[Dataset entries — start]

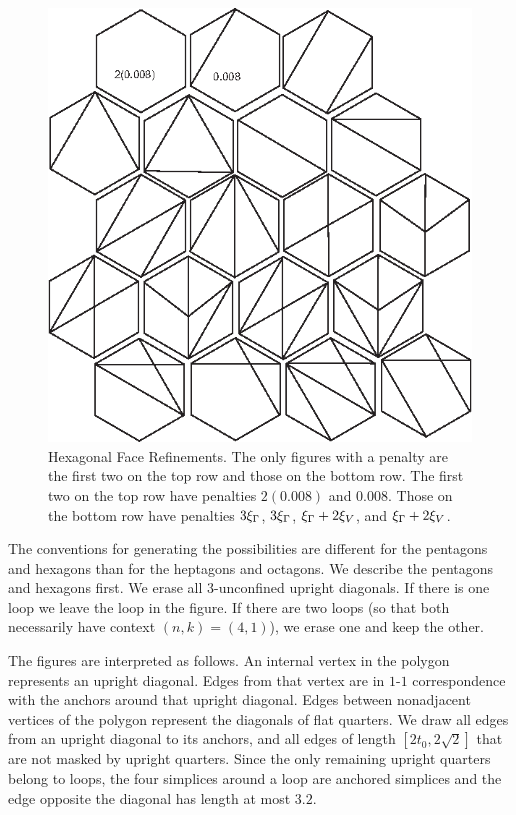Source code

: \begin{figure}[htb]
  \centering
  \includegraphics{PS/hexrefine_xxx.eps}
  \caption{Hexagonal Face Refinements.
    The only figures with a penalty are the first two on the top
    row and those on the bottom row.  The first two on the top row
    have penalties $2(0.008)$ and $0.008$.  Those on the bottom
    row have penalties $3\xi_\Gamma$, $3\xi_\Gamma$, $\xi_\Gamma+2\xi_V$, and
    $\xi_\Gamma+2\xi_V$.
  }
  \label{fig:hexrefine}
\end{figure}

The conventions for generating the possibilities are different for
the pentagons and hexagons than for the heptagons and octagons. We
describe the pentagons and hexagons first.  We erase all
$3$-unconfined upright diagonals. If there is one loop we leave
the loop in the figure. If there are two loops (so that both
necessarily have context $(n,k)=(4,1)$), we erase one and keep the
other.

The figures are interpreted as follows.  An internal vertex in the
polygon represents an upright diagonal.  Edges from that vertex are
in $1$-$1$ correspondence with the anchors around that upright
diagonal.  Edges between nonadjacent vertices of the polygon
represent the diagonals of flat quarters.  We draw all edges from an
upright diagonal to its anchors, and all edges of length
$[2t_0,2\sqrt2]$ that are not masked by upright quarters. Since the
only remaining upright quarters belong to loops, the four simplices
around a loop are anchored simplices and the edge opposite the
diagonal has length at most $3.2$.

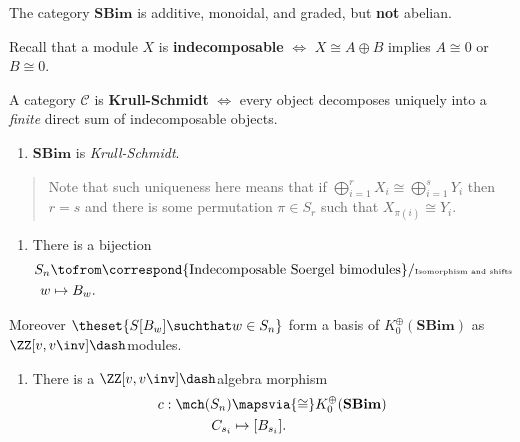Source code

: \begin{remark}

The category \(\mathbf{SBim}\) is additive, monoidal, and graded, but
\textbf{not} abelian.

\end{remark}

\begin{definition}[Indecomposable]

Recall that a module \(X\) is \textbf{indecomposable} \(\iff\)
\(X \cong A\oplus B\) implies \(A\cong 0\) or \(B\cong 0\).

\end{definition}

\begin{definition}

A category \(\mathcal{C}\) is \textbf{Krull-Schmidt} \(\iff\) every
object decomposes uniquely into a \emph{finite} direct sum of
indecomposable objects.

\end{definition}

\begin{theorem}[?]

\hfill

\begin{enumerate}
\def\labelenumi{\arabic{enumi}.}
\tightlist
\item
  \(\mathbf{SBim}\) is \emph{Krull-Schmidt}.
\end{enumerate}

\begin{quote}
Note that such uniqueness here means that if
\(\bigoplus_{i=1}^r X_i \cong \bigoplus_{i=1}^s Y_i\) then \(r=s\) and
there is some permutation \(\pi \in S_r\) such that
\(X_{\pi(i)} \cong Y_i\).
\end{quote}

\begin{enumerate}
\def\labelenumi{\arabic{enumi}.}
\setcounter{enumi}{1}
\tightlist
\item
  There is a bijection
  \begin{align*}
  S_n &\tofrom \correspond{\text{Indecomposable Soergel bimodules} }/ \text{\tiny Isomorphism and shifts} \\
  w &\mapsto B_w
  .\end{align*}
\end{enumerate}

Moreover \(\theset{ S[B_w] \suchthat w\in S_n }\) form a basis of
\(K_0^\oplus(\mathbf{SBim})\) as \(\ZZ[v, v\inv]\dash\)modules.

\begin{enumerate}
\def\labelenumi{\arabic{enumi}.}
\setcounter{enumi}{2}
\tightlist
\item
  There is a \(\ZZ[v, v\inv]\dash\)algebra morphism
  \begin{align*}
  c: \mch(S_n) &\mapsvia{\cong} K_0^\oplus(\mathbf{SBim}) \\
  C_{s_i} &\mapsto [B_{s_i}]
  .\end{align*}
\end{enumerate}

\end{theorem}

[Dataset entries — finish]

=== What you will do ===
Only lines that include "hexagons" belong in the answer; copy all of them from the listing.

=== Response area ===
the pentagons and hexagons than for the heptagons and octagons. We
describe the pentagons and hexagons first.  We erase all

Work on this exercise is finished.